__Assignment__.
Give again, character for character, the lines that lie between the first line of the material and the line with "### Core Functionality", inclusive. Omit pictures.

__Extracted data__.
*****

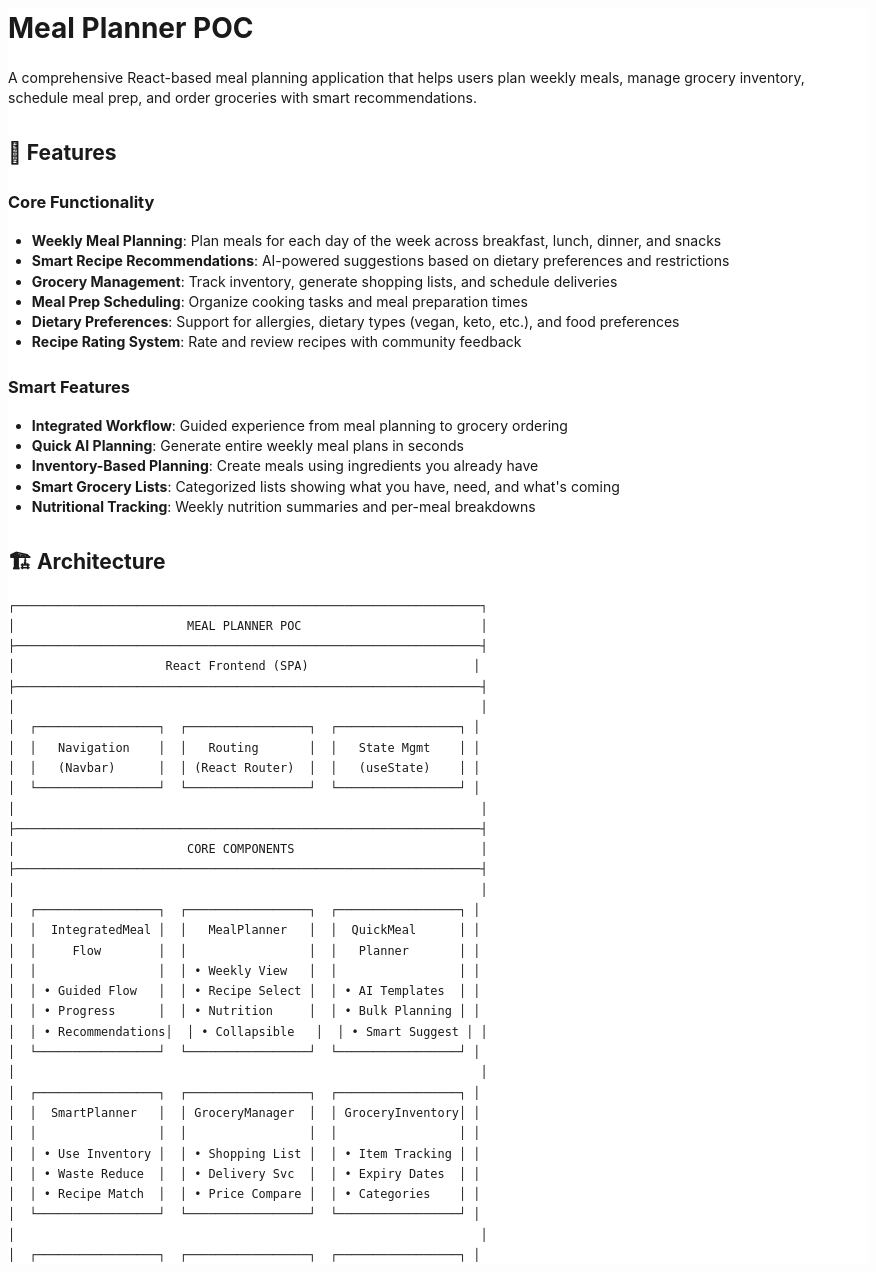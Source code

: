 # Meal Planner POC

A comprehensive React-based meal planning application that helps users plan weekly meals, manage grocery inventory, schedule meal prep, and order groceries with smart recommendations.

## 🌟 Features

### Core Functionality
- **Weekly Meal Planning**: Plan meals for each day of the week across breakfast, lunch, dinner, and snacks
- **Smart Recipe Recommendations**: AI-powered suggestions based on dietary preferences and restrictions
- **Grocery Management**: Track inventory, generate shopping lists, and schedule deliveries
- **Meal Prep Scheduling**: Organize cooking tasks and meal preparation times
- **Dietary Preferences**: Support for allergies, dietary types (vegan, keto, etc.), and food preferences
- **Recipe Rating System**: Rate and review recipes with community feedback

### Smart Features
- **Integrated Workflow**: Guided experience from meal planning to grocery ordering
- **Quick AI Planning**: Generate entire weekly meal plans in seconds
- **Inventory-Based Planning**: Create meals using ingredients you already have
- **Smart Grocery Lists**: Categorized lists showing what you have, need, and what's coming
- **Nutritional Tracking**: Weekly nutrition summaries and per-meal breakdowns

## 🏗️ Architecture

```
┌─────────────────────────────────────────────────────────────────┐
│                        MEAL PLANNER POC                         │
├─────────────────────────────────────────────────────────────────┤
│                     React Frontend (SPA)                       │
├─────────────────────────────────────────────────────────────────┤
│                                                                 │
│  ┌─────────────────┐  ┌─────────────────┐  ┌─────────────────┐ │
│  │   Navigation    │  │   Routing       │  │   State Mgmt    │ │
│  │   (Navbar)      │  │ (React Router)  │  │   (useState)    │ │
│  └─────────────────┘  └─────────────────┘  └─────────────────┘ │
│                                                                 │
├─────────────────────────────────────────────────────────────────┤
│                        CORE COMPONENTS                          │
├─────────────────────────────────────────────────────────────────┤
│                                                                 │
│  ┌─────────────────┐  ┌─────────────────┐  ┌─────────────────┐ │
│  │  IntegratedMeal │  │   MealPlanner   │  │  QuickMeal      │ │
│  │     Flow        │  │                 │  │   Planner       │ │
│  │                 │  │ • Weekly View   │  │                 │ │
│  │ • Guided Flow   │  │ • Recipe Select │  │ • AI Templates  │ │
│  │ • Progress      │  │ • Nutrition     │  │ • Bulk Planning │ │
│  │ • Recommendations│  │ • Collapsible   │  │ • Smart Suggest │ │
│  └─────────────────┘  └─────────────────┘  └─────────────────┘ │
│                                                                 │
│  ┌─────────────────┐  ┌─────────────────┐  ┌─────────────────┐ │
│  │  SmartPlanner   │  │ GroceryManager  │  │ GroceryInventory│ │
│  │                 │  │                 │  │                 │ │
│  │ • Use Inventory │  │ • Shopping List │  │ • Item Tracking │ │
│  │ • Waste Reduce  │  │ • Delivery Svc  │  │ • Expiry Dates  │ │
│  │ • Recipe Match  │  │ • Price Compare │  │ • Categories    │ │
│  └─────────────────┘  └─────────────────┘  └─────────────────┘ │
│                                                                 │
│  ┌─────────────────┐  ┌─────────────────┐  ┌─────────────────┐ │
```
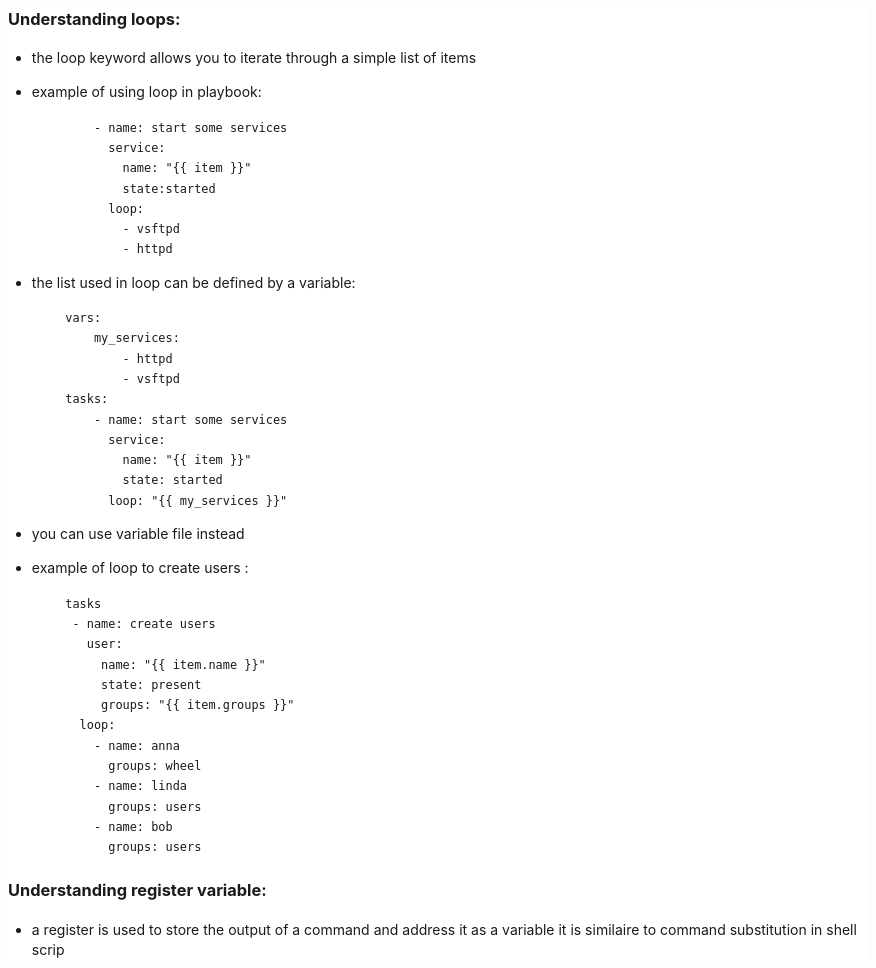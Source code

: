 ###  Understanding loops:

- the loop keyword allows you to iterate through a simple list of items

- example of using loop in playbook:

```
            - name: start some services
              service:
                name: "{{ item }}"
                state:started
              loop:
                - vsftpd
                - httpd
```
- the list used in loop can be defined by a variable:

```
        vars:
            my_services:
                - httpd
                - vsftpd
        tasks:
            - name: start some services
              service:
                name: "{{ item }}"
                state: started
              loop: "{{ my_services }}"
```

- you can use variable file instead

- example of loop to create users :

```
        tasks
         - name: create users
           user:
             name: "{{ item.name }}"
             state: present
             groups: "{{ item.groups }}"
          loop:
            - name: anna
              groups: wheel
            - name: linda
              groups: users
            - name: bob
              groups: users
```

###  Understanding register variable:

- a register is used to store the output of a command and address it as a variable it is similaire to command substitution in shell scrip
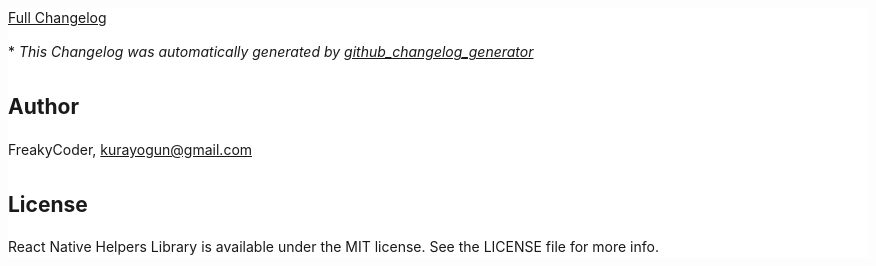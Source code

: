 [Full Changelog](https://github.com/WrathChaos/react-native-helpers/compare/0ec4a22f68b857dfbd311d9b9dd1f9e3926bd1c3...0.0.2)

\* _This Changelog was automatically generated by [github_changelog_generator](https://github.com/github-changelog-generator/github-changelog-generator)_

## Author

FreakyCoder, kurayogun@gmail.com

## License

React Native Helpers Library is available under the MIT license. See the LICENSE file for more info.
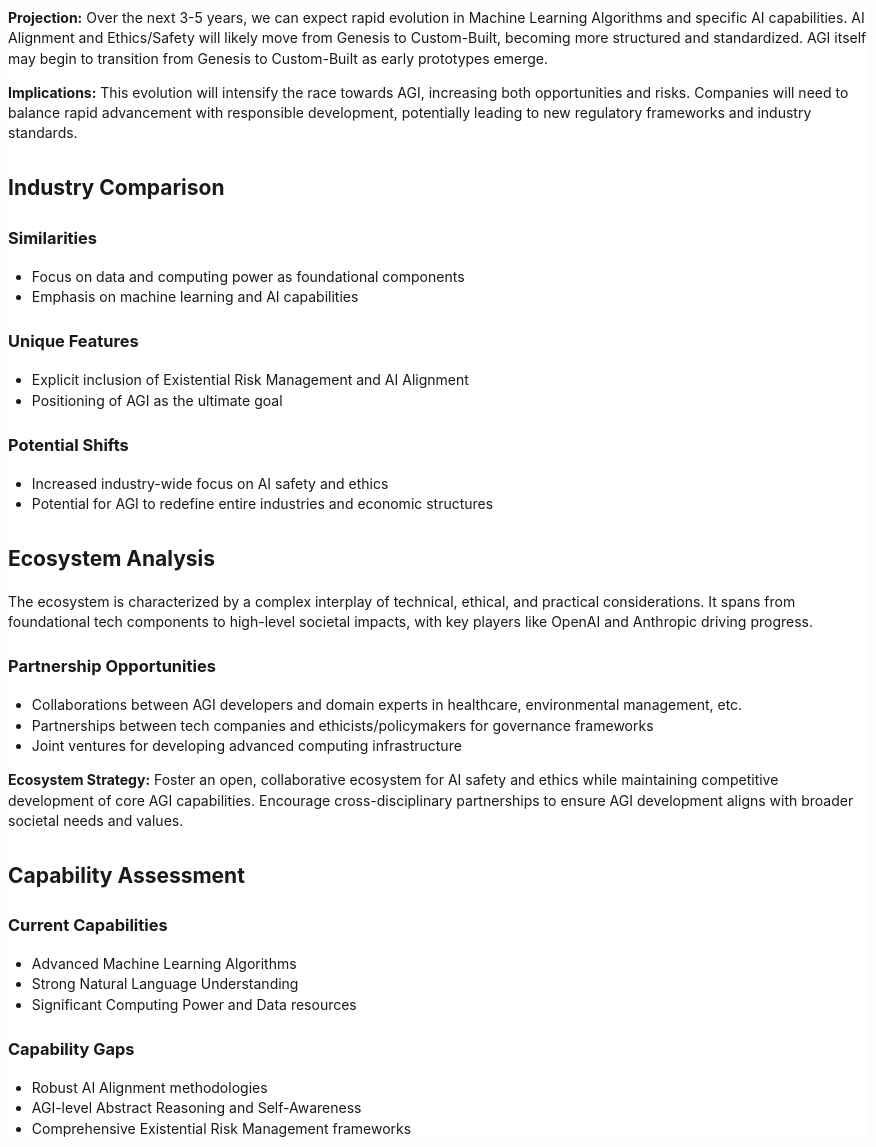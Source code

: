 **Projection:** Over the next 3-5 years, we can expect rapid evolution in Machine Learning Algorithms and specific AI capabilities. AI Alignment and Ethics/Safety will likely move from Genesis to Custom-Built, becoming more structured and standardized. AGI itself may begin to transition from Genesis to Custom-Built as early prototypes emerge.

**Implications:** This evolution will intensify the race towards AGI, increasing both opportunities and risks. Companies will need to balance rapid advancement with responsible development, potentially leading to new regulatory frameworks and industry standards.

## Industry Comparison

### Similarities
- Focus on data and computing power as foundational components
- Emphasis on machine learning and AI capabilities

### Unique Features
- Explicit inclusion of Existential Risk Management and AI Alignment
- Positioning of AGI as the ultimate goal

### Potential Shifts
- Increased industry-wide focus on AI safety and ethics
- Potential for AGI to redefine entire industries and economic structures

## Ecosystem Analysis

The ecosystem is characterized by a complex interplay of technical, ethical, and practical considerations. It spans from foundational tech components to high-level societal impacts, with key players like OpenAI and Anthropic driving progress.

### Partnership Opportunities
- Collaborations between AGI developers and domain experts in healthcare, environmental management, etc.
- Partnerships between tech companies and ethicists/policymakers for governance frameworks
- Joint ventures for developing advanced computing infrastructure

**Ecosystem Strategy:** Foster an open, collaborative ecosystem for AI safety and ethics while maintaining competitive development of core AGI capabilities. Encourage cross-disciplinary partnerships to ensure AGI development aligns with broader societal needs and values.

## Capability Assessment

### Current Capabilities
- Advanced Machine Learning Algorithms
- Strong Natural Language Understanding
- Significant Computing Power and Data resources

### Capability Gaps
- Robust AI Alignment methodologies
- AGI-level Abstract Reasoning and Self-Awareness
- Comprehensive Existential Risk Management frameworks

*****

__Task answer__.
Source code

: # Meal Planner POC

A comprehensive React-based meal planning application that helps users plan weekly meals, manage grocery inventory, schedule meal prep, and order groceries with smart recommendations.

## 🌟 Features

### Core Functionality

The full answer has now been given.